Joyas Prestadas: Pop and Joyas Prestadas: Banda  (Borrowed Jewels) are the 12th and final  studio albums by recording artist Jenni Rivera, released on  November 21, 2011 by Fonovisa Records. Joyas Prestadas consists of  a double album with eleven cover songs, each recorded with two distinct styles of music. The first half being recorded in pop, while the second was recorded in the Regional Mexican subgenre of banda. The album was produced by Enrique Martinez. According to Rivera, the songs she chose to cover were those she was enamored with while working as a cashier in a record store.

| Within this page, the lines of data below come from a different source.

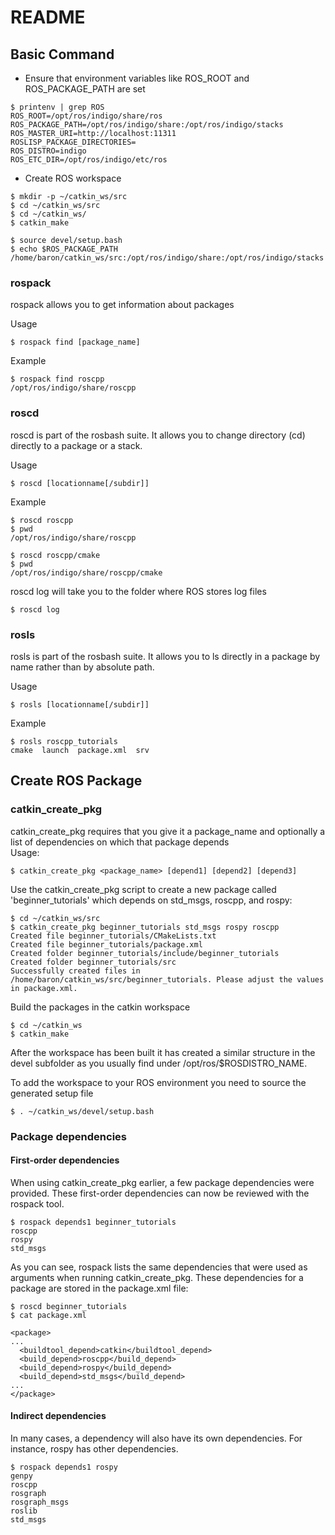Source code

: # README 

## Basic Command
* Ensure that environment variables like ROS_ROOT and ROS_PACKAGE_PATH are set
```
$ printenv | grep ROS
ROS_ROOT=/opt/ros/indigo/share/ros
ROS_PACKAGE_PATH=/opt/ros/indigo/share:/opt/ros/indigo/stacks
ROS_MASTER_URI=http://localhost:11311
ROSLISP_PACKAGE_DIRECTORIES=
ROS_DISTRO=indigo
ROS_ETC_DIR=/opt/ros/indigo/etc/ros
```
* Create ROS workspace
```
$ mkdir -p ~/catkin_ws/src
$ cd ~/catkin_ws/src
$ cd ~/catkin_ws/
$ catkin_make
```

```
$ source devel/setup.bash
$ echo $ROS_PACKAGE_PATH
/home/baron/catkin_ws/src:/opt/ros/indigo/share:/opt/ros/indigo/stacks
```
  
### rospack
rospack allows you to get information about packages

Usage  
 ```
$ rospack find [package_name]
 ```
 
Example  
```
$ rospack find roscpp
/opt/ros/indigo/share/roscpp
```

### roscd
roscd is part of the rosbash suite. It allows you to change directory (cd) directly to a package or a stack.

Usage  
 ```
$ roscd [locationname[/subdir]]
 ```
 
Example  
```
$ roscd roscpp
$ pwd
/opt/ros/indigo/share/roscpp
```
```
$ roscd roscpp/cmake
$ pwd
/opt/ros/indigo/share/roscpp/cmake
```
roscd log will take you to the folder where ROS stores log files
```
$ roscd log
```

### rosls
rosls is part of the rosbash suite. It allows you to ls directly in a package by name rather than by absolute path.   

Usage 
```
$ rosls [locationname[/subdir]]
```
Example
```
$ rosls roscpp_tutorials
cmake  launch  package.xml  srv
```

## Create ROS Package

### catkin_create_pkg
catkin_create_pkg requires that you give it a package_name and optionally a list of dependencies on which that package depends <br />
Usage:  
```
$ catkin_create_pkg <package_name> [depend1] [depend2] [depend3]
```
Use the catkin_create_pkg script to create a new package called 'beginner_tutorials' which depends on std_msgs, roscpp, and rospy: 
```
$ cd ~/catkin_ws/src
$ catkin_create_pkg beginner_tutorials std_msgs rospy roscpp
Created file beginner_tutorials/CMakeLists.txt
Created file beginner_tutorials/package.xml
Created folder beginner_tutorials/include/beginner_tutorials
Created folder beginner_tutorials/src
Successfully created files in /home/baron/catkin_ws/src/beginner_tutorials. Please adjust the values in package.xml.
```

Build the packages in the catkin workspace
```
$ cd ~/catkin_ws
$ catkin_make
```
After the workspace has been built it has created a similar structure in the devel subfolder as you usually find under /opt/ros/$ROSDISTRO_NAME.  

To add the workspace to your ROS environment you need to source the generated setup file
```
$ . ~/catkin_ws/devel/setup.bash
```

### Package dependencies

#### First-order dependencies
When using catkin_create_pkg earlier, a few package dependencies were provided. These first-order dependencies can now be reviewed with the rospack tool. 
```
$ rospack depends1 beginner_tutorials
roscpp
rospy
std_msgs
```
As you can see, rospack lists the same dependencies that were used as arguments when running catkin_create_pkg. These dependencies for a package are stored in the package.xml file:
```
$ roscd beginner_tutorials
$ cat package.xml
```
```
<package>
...
  <buildtool_depend>catkin</buildtool_depend>
  <build_depend>roscpp</build_depend>
  <build_depend>rospy</build_depend>
  <build_depend>std_msgs</build_depend>
...
</package>
```

#### Indirect dependencies

In many cases, a dependency will also have its own dependencies. For instance, rospy has other dependencies. 
```
$ rospack depends1 rospy
genpy
roscpp
rosgraph
rosgraph_msgs
roslib
std_msgs
```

Joyas Prestadas: Pop reached number one on the Mexican Albums Chart and number one on the Billboard Top Latin Albums chart in the United States while Joyas Prestadas: Banda peaked at number three on the Mexican Albums Chart and number two on the Billboard Top Latin Albums chart. Three singles were released from the album: "¡Basta Ya!", "A Cambio de Qué", and "Detrás de Mi Ventana". David Jeffries of Allmusic gave the album a positive review and called the productions "polished".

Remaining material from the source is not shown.